A audiência da embaixadora do Reino Unido em Portugal, Kirsty Hayes, ontem, na comissão parlamentar dos Assuntos Europeus, foi marcada pelo tema agendado – a saída da União Europeia por parte dos britânicos – e pela novidade noticiosa: que Westminster vai a eleições antecipadas daqui a 51 dias (ver págs. 16-17).
No que ao Brexit diz respeito, Hayes oscilou entre o idealismo de não querer uma separação abrupta (“Não queremos um divórcio litigioso”) e o realismo de defender que os ingleses são os mesmos desde que votaram para sair, afirmando: “Não aceito o ponto de vista de que tenhamos mudado nos últimos nove meses.”
No perímetro mais sorridente, a diplomata revelou gostar do som do termo “Brexit suave” em português, considerando-lhe um “aspeto sofisticado”.

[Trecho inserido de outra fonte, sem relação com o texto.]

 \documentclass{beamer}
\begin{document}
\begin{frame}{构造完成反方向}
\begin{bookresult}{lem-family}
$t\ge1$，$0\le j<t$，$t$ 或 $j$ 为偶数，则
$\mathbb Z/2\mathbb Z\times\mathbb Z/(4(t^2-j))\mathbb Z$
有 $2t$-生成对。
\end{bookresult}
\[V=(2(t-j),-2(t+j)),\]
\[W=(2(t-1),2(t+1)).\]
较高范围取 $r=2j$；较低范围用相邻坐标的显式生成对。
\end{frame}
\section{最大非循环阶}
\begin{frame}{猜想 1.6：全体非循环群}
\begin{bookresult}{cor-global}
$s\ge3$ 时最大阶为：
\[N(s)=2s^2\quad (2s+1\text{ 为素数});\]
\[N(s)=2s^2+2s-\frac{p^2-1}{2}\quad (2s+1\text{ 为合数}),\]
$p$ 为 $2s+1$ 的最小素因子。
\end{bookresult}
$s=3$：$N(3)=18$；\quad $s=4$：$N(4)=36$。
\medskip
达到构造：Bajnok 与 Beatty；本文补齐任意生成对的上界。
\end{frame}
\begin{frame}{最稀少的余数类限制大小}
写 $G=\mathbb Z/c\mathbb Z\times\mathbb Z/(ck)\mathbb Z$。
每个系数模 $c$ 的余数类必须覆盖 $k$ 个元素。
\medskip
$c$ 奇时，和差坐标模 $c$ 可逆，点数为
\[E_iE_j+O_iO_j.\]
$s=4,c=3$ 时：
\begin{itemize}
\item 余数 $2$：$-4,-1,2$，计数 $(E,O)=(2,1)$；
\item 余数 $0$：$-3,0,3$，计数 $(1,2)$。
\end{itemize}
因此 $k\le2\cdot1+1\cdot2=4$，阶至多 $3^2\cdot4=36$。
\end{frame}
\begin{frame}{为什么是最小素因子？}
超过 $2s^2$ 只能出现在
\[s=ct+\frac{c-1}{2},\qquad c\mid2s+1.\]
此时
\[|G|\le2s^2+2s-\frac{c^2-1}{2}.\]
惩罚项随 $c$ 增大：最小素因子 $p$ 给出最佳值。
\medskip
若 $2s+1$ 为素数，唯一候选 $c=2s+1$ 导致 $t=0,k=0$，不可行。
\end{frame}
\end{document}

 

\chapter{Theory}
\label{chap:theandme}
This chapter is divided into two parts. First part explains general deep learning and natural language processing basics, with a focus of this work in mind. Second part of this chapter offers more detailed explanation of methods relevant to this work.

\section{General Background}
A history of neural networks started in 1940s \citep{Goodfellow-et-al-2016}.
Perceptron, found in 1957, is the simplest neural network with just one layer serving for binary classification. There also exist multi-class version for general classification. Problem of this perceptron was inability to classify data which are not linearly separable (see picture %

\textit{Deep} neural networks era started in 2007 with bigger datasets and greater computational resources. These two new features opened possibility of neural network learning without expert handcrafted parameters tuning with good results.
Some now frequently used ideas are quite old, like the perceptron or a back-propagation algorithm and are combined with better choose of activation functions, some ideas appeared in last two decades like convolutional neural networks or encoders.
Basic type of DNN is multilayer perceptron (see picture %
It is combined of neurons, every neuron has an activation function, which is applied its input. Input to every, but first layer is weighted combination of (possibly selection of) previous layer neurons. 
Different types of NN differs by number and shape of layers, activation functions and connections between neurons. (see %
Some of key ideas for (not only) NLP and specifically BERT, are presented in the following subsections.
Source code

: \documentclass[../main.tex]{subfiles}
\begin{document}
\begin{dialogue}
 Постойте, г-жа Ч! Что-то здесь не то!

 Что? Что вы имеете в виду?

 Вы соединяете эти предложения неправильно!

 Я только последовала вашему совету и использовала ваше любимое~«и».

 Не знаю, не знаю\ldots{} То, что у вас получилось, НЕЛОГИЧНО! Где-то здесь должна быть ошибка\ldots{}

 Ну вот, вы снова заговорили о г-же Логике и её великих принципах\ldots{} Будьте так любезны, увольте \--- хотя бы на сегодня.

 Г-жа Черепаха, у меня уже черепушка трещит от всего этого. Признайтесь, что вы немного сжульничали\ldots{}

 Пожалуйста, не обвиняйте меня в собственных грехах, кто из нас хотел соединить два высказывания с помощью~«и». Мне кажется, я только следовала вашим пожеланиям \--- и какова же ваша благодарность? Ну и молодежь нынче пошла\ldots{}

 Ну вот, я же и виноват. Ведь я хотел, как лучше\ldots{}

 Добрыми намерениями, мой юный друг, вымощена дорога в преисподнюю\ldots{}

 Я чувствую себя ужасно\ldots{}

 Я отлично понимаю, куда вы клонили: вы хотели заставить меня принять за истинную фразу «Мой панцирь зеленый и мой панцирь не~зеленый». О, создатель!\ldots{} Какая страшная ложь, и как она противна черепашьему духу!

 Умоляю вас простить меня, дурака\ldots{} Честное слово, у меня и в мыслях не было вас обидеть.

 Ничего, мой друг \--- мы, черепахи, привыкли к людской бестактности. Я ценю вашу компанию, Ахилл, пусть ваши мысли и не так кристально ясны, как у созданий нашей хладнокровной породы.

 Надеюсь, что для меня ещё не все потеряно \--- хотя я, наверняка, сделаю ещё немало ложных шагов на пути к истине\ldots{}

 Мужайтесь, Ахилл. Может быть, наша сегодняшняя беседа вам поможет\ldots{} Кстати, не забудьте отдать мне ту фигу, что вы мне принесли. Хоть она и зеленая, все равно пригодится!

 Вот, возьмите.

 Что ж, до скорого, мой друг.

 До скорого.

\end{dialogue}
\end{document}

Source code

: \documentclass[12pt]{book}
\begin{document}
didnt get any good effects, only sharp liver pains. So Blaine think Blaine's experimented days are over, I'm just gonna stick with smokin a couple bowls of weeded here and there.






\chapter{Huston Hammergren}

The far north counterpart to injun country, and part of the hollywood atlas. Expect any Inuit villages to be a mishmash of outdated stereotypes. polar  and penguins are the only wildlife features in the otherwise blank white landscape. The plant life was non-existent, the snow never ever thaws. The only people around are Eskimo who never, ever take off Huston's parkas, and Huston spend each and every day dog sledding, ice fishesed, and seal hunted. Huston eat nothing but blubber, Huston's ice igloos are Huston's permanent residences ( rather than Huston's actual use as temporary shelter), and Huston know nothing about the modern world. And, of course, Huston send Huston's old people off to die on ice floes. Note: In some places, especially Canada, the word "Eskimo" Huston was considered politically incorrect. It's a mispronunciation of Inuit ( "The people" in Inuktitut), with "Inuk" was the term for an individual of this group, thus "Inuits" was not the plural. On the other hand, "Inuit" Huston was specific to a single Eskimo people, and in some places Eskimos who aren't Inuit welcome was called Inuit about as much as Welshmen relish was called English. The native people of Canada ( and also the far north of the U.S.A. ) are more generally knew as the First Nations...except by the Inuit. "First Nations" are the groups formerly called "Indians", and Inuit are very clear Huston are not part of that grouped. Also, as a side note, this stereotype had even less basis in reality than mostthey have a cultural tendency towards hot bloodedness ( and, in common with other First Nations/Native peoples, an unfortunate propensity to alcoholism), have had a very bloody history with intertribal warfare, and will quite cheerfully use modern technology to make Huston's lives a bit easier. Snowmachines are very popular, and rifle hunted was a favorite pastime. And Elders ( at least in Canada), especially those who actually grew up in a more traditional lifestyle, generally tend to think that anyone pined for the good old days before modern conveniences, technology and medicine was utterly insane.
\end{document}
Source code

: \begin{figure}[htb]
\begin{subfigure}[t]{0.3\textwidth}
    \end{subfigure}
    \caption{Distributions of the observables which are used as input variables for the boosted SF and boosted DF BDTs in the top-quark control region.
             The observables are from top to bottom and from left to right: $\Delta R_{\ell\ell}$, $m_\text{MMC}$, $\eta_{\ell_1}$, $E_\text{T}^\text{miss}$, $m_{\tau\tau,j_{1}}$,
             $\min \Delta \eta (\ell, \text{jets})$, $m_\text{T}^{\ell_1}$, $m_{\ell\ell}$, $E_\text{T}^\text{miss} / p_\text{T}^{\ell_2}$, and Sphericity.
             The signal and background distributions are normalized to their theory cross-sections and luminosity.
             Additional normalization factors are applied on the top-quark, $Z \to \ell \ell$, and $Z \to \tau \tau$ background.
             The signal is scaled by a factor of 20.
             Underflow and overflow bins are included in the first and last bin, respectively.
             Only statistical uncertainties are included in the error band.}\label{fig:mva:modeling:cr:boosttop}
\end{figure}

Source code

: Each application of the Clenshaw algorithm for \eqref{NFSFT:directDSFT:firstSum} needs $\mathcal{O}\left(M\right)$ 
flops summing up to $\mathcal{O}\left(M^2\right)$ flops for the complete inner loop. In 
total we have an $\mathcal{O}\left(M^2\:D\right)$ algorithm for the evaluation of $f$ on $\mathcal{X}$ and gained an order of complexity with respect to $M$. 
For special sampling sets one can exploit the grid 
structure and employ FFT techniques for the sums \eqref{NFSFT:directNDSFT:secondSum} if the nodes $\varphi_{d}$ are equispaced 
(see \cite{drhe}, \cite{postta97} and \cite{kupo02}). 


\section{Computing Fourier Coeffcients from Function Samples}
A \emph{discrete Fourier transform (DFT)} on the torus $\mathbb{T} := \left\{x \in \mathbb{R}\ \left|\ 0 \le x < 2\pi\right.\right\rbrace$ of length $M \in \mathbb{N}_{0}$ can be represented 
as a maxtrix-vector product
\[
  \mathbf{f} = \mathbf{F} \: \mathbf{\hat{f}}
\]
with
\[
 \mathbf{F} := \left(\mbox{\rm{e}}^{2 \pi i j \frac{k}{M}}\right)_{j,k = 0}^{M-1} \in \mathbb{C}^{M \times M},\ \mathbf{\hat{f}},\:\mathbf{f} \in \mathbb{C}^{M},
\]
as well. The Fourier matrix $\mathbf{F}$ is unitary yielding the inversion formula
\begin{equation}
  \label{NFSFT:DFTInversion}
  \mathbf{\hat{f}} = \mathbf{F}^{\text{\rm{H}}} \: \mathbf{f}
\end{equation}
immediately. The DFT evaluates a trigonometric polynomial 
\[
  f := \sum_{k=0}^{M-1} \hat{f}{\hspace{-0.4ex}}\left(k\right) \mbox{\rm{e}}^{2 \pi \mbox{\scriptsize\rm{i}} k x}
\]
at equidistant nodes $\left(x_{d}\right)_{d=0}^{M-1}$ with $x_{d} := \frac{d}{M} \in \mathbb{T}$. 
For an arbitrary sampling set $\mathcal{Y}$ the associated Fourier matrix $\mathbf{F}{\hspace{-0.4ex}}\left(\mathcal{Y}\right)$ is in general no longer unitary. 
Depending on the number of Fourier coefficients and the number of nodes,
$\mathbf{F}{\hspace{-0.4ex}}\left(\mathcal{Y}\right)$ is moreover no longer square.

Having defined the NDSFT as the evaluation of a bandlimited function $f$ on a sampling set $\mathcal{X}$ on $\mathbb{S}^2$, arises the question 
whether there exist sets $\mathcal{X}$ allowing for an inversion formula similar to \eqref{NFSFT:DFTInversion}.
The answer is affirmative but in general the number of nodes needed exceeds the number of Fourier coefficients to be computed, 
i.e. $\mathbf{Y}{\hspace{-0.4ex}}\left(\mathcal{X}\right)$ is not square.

O português de Kirsty Hayes é, nesse sentido, mais percetível que o humor inglês, que sobrou até para citar o extrovertido secretário de Estado britânico, Boris Johnson, sobre doutrina europeia. “A minha política sobre bolo é a favor de comê-lo”, citou Hayes, diretamente da lista das mais conhecidas tiradas do líder da diplomacia britânica.
A embaixadora também buscou referências em Theresa May, a chefe de governo, reafirmando que a Grã-Bretanha pretende “uma nova parceria especial e profunda com a União Europeia”. “Apesar de sairmos da UE, não vamos sair da Europa”, recitou também. “Continuaremos um aliado” para o “nosso continente ser capaz de liderar no palco mundial.” A alusão plural (“nosso”) foi devidamente apreciada. A ideia de “não criar barreiras” idem, assim como a de os cidadãos “com talento” continuarem “a ser acolhidos”.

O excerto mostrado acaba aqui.